Action item: Your answer should be the exact lines of the data below from the one containing "able to modify" through the one containing "Where the whole"; please include nothing else.

Material for this exercise:
──────────────────────────────

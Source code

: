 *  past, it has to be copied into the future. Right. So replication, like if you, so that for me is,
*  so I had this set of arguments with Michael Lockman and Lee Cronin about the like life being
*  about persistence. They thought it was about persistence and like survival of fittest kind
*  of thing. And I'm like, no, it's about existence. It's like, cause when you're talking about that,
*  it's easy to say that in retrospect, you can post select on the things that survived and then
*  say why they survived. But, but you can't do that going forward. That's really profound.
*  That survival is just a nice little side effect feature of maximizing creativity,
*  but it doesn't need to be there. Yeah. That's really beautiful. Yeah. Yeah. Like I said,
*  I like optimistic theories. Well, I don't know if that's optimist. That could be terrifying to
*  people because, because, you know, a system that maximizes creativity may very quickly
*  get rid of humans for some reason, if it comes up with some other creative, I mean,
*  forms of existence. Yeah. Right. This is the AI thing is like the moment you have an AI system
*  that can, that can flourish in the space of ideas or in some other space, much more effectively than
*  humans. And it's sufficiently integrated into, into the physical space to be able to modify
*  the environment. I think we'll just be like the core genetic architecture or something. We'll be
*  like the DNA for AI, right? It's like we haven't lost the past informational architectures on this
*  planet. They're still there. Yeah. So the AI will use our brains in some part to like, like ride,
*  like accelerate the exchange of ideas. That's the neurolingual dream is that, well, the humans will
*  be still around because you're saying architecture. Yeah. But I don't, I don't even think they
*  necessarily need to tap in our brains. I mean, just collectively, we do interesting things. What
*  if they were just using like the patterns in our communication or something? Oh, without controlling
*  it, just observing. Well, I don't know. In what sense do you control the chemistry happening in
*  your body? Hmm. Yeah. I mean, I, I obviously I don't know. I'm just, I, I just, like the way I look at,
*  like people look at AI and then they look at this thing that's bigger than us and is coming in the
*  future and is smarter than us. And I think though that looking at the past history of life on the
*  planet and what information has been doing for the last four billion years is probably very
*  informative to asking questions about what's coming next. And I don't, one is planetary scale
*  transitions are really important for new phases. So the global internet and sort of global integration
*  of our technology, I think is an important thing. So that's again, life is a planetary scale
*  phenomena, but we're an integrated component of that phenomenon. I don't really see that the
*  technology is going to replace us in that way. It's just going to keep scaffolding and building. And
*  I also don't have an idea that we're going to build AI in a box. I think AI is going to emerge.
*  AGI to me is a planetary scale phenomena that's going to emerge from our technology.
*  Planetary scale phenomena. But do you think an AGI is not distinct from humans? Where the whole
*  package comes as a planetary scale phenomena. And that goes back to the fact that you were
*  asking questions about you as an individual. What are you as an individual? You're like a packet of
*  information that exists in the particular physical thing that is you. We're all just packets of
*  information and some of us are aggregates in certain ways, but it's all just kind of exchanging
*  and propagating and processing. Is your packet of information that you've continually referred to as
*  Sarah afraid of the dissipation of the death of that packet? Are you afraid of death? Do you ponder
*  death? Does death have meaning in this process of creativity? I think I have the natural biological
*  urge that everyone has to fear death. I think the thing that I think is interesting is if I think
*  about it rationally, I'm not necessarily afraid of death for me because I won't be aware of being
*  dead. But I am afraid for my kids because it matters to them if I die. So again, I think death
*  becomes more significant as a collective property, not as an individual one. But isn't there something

──────────────────────────────

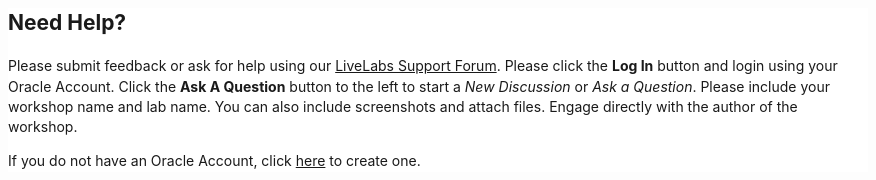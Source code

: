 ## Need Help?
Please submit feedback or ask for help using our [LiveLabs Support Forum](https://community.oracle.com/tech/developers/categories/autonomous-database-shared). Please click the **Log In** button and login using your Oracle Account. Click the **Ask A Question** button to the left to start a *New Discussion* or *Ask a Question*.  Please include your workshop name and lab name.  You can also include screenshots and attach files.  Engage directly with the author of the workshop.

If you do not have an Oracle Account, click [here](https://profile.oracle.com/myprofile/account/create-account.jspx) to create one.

──────────────────────────────

Answer to this task:
*  humans. And it's sufficiently integrated into, into the physical space to be able to modify
*  the environment. I think we'll just be like the core genetic architecture or something. We'll be
*  like the DNA for AI, right? It's like we haven't lost the past informational architectures on this
*  planet. They're still there. Yeah. So the AI will use our brains in some part to like, like ride,
*  like accelerate the exchange of ideas. That's the neurolingual dream is that, well, the humans will
*  be still around because you're saying architecture. Yeah. But I don't, I don't even think they
*  necessarily need to tap in our brains. I mean, just collectively, we do interesting things. What
*  if they were just using like the patterns in our communication or something? Oh, without controlling
*  it, just observing. Well, I don't know. In what sense do you control the chemistry happening in
*  your body? Hmm. Yeah. I mean, I, I obviously I don't know. I'm just, I, I just, like the way I look at,
*  like people look at AI and then they look at this thing that's bigger than us and is coming in the
*  future and is smarter than us. And I think though that looking at the past history of life on the
*  planet and what information has been doing for the last four billion years is probably very
*  informative to asking questions about what's coming next. And I don't, one is planetary scale
*  transitions are really important for new phases. So the global internet and sort of global integration
*  of our technology, I think is an important thing. So that's again, life is a planetary scale
*  phenomena, but we're an integrated component of that phenomenon. I don't really see that the
*  technology is going to replace us in that way. It's just going to keep scaffolding and building. And
*  I also don't have an idea that we're going to build AI in a box. I think AI is going to emerge.
*  AGI to me is a planetary scale phenomena that's going to emerge from our technology.
*  Planetary scale phenomena. But do you think an AGI is not distinct from humans? Where the whole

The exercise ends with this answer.